Work to be completed ▸ The lines needed are those below that contain the word "archive"; copy each one.

Input for this task ▸
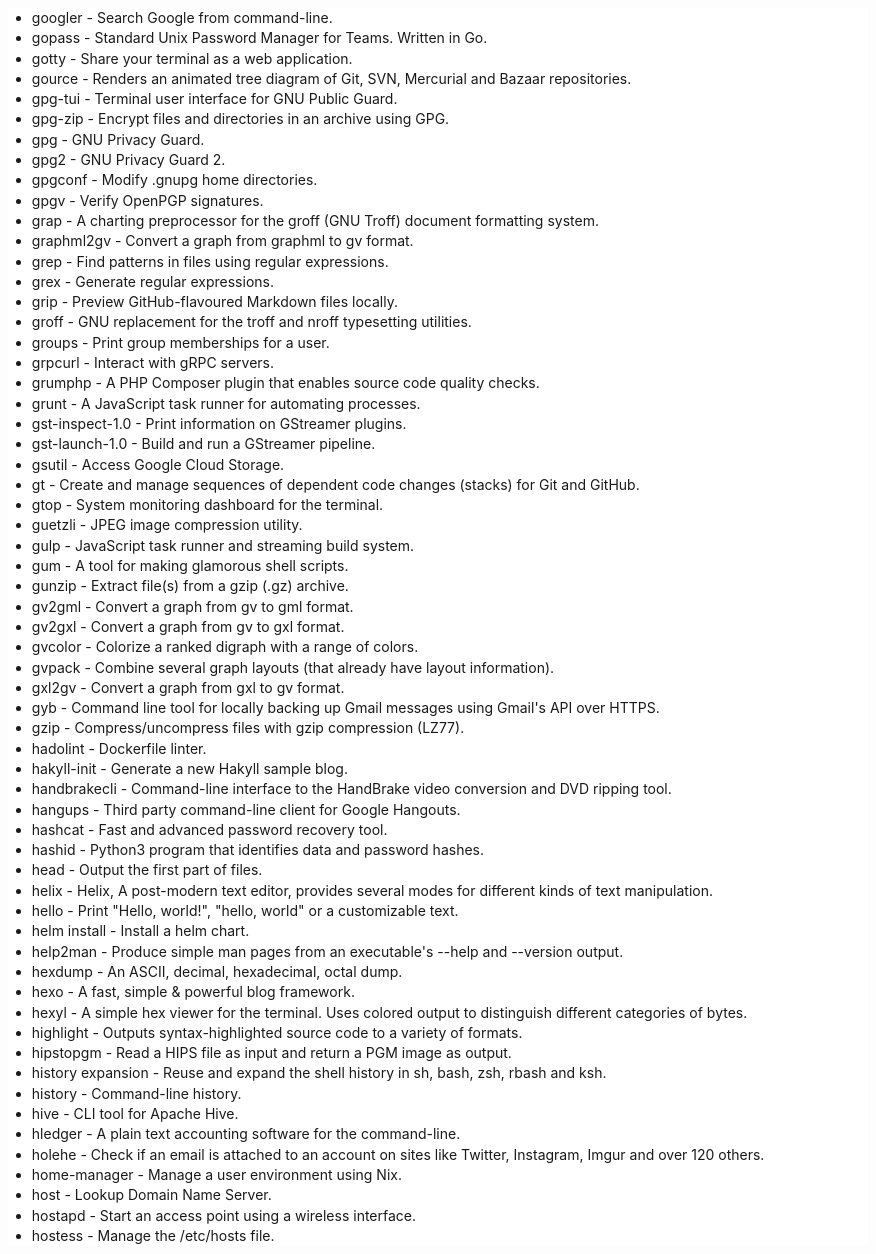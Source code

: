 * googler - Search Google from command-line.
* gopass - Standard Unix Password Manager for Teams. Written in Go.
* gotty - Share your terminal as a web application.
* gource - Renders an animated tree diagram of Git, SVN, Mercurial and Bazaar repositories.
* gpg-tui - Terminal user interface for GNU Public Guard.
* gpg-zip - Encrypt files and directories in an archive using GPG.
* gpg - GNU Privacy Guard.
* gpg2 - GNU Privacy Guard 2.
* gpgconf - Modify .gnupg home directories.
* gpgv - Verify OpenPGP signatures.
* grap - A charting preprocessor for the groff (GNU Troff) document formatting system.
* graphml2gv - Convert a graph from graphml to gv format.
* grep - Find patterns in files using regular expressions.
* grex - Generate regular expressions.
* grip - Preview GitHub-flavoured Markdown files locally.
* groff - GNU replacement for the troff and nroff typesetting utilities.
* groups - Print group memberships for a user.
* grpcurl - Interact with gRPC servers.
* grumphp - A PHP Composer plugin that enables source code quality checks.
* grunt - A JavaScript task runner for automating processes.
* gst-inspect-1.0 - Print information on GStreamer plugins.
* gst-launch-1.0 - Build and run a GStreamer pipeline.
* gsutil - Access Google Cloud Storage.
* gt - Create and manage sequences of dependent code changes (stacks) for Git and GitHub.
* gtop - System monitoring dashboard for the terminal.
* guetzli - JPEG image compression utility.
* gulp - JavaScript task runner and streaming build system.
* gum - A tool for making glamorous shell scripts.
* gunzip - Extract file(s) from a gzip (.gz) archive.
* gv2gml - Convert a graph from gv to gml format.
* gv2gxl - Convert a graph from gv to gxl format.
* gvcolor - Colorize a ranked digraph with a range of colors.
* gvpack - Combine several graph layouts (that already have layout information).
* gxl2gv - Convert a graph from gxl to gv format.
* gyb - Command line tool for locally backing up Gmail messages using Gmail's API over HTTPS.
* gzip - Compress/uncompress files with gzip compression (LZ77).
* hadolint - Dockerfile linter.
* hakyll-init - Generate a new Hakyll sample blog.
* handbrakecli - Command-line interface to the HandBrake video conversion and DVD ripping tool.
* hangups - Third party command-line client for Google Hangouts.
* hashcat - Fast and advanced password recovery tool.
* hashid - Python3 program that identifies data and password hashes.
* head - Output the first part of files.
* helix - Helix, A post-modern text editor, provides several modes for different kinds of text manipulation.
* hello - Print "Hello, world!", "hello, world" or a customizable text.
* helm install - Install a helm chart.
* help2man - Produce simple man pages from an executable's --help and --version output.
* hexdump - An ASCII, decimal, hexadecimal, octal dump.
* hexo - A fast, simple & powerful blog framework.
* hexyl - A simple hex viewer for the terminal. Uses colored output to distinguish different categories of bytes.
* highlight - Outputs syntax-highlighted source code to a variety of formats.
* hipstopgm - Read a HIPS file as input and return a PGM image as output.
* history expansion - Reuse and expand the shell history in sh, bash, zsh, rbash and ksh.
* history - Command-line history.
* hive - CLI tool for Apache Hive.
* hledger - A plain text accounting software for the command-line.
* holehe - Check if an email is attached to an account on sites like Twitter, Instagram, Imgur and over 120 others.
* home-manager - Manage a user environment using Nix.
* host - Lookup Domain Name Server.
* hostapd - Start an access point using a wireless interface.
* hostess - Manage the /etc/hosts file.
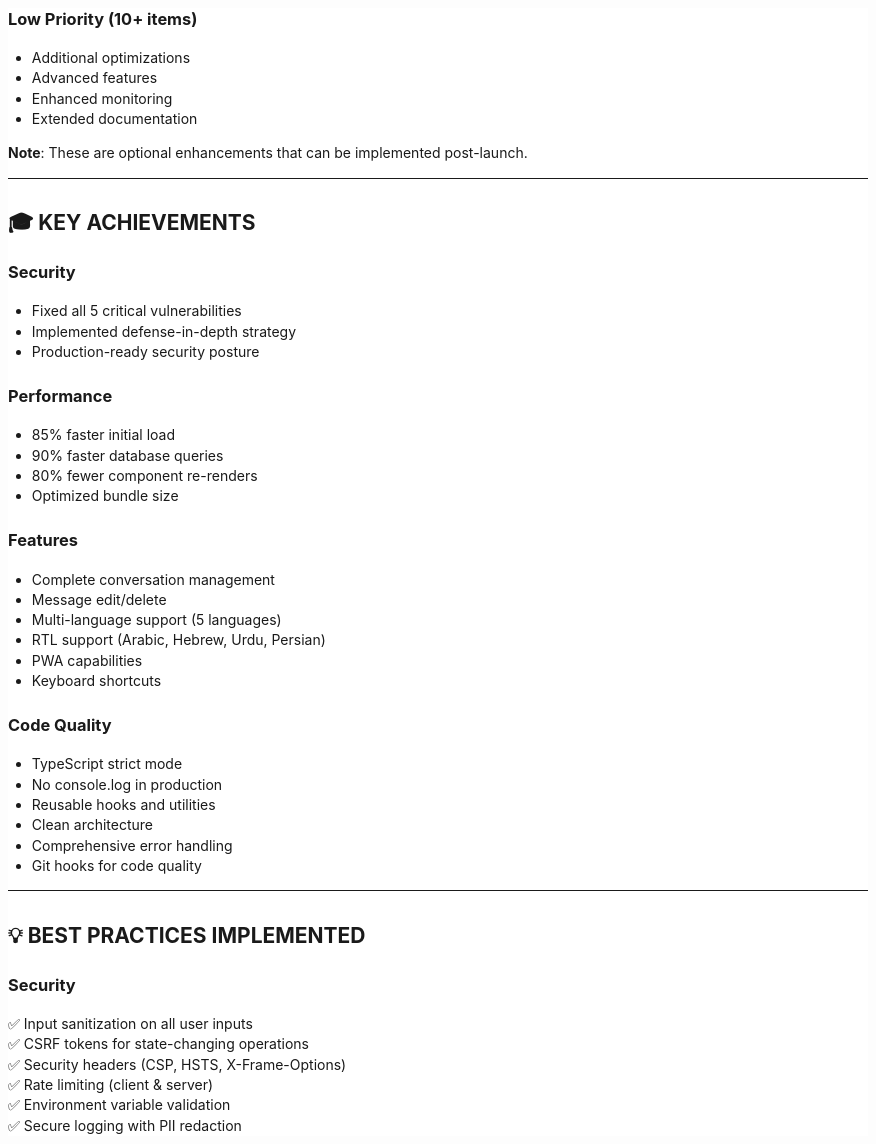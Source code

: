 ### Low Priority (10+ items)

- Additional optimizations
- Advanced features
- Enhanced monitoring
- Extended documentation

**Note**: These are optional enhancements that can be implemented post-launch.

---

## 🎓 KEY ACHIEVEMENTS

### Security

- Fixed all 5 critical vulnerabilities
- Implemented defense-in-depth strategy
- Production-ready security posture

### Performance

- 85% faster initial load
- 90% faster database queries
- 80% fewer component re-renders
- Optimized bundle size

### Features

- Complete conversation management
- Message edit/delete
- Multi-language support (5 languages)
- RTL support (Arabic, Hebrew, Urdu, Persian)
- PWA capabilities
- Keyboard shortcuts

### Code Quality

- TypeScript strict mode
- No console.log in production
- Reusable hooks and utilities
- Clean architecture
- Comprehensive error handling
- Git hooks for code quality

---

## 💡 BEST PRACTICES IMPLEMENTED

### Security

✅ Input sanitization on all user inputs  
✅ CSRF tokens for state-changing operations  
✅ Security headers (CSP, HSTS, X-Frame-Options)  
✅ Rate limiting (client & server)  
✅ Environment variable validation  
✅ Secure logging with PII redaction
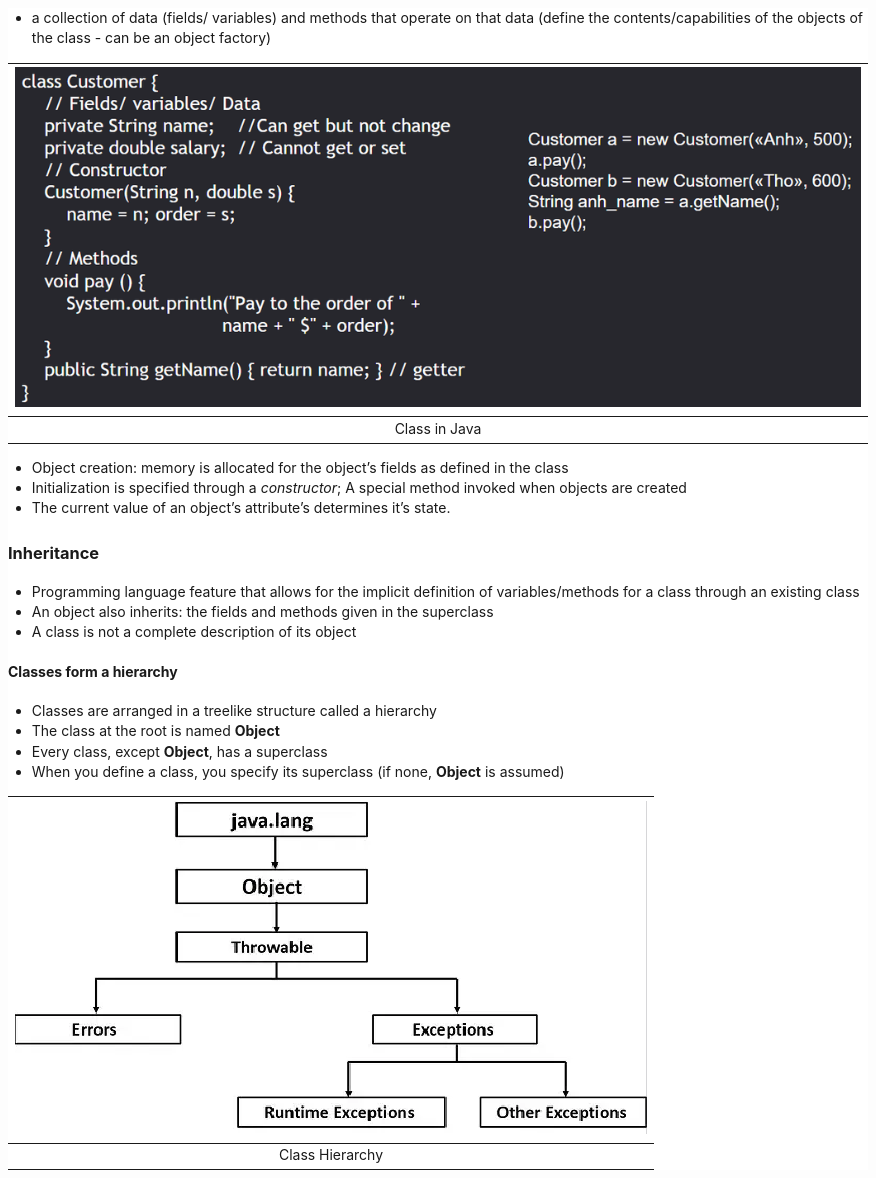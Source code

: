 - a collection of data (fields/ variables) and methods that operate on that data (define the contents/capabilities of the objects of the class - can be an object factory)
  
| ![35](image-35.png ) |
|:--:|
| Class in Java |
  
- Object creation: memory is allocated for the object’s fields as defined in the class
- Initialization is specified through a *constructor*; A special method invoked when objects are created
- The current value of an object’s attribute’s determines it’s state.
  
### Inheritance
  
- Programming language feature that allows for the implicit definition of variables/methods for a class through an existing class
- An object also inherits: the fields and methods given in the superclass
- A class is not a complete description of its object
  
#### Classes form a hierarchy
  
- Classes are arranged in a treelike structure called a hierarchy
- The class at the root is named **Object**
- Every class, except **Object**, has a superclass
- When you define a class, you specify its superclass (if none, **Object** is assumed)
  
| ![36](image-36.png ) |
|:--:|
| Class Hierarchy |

Answer for the task ▸
* gpg-zip - Encrypt files and directories in an archive using GPG.
* gunzip - Extract file(s) from a gzip (.gz) archive.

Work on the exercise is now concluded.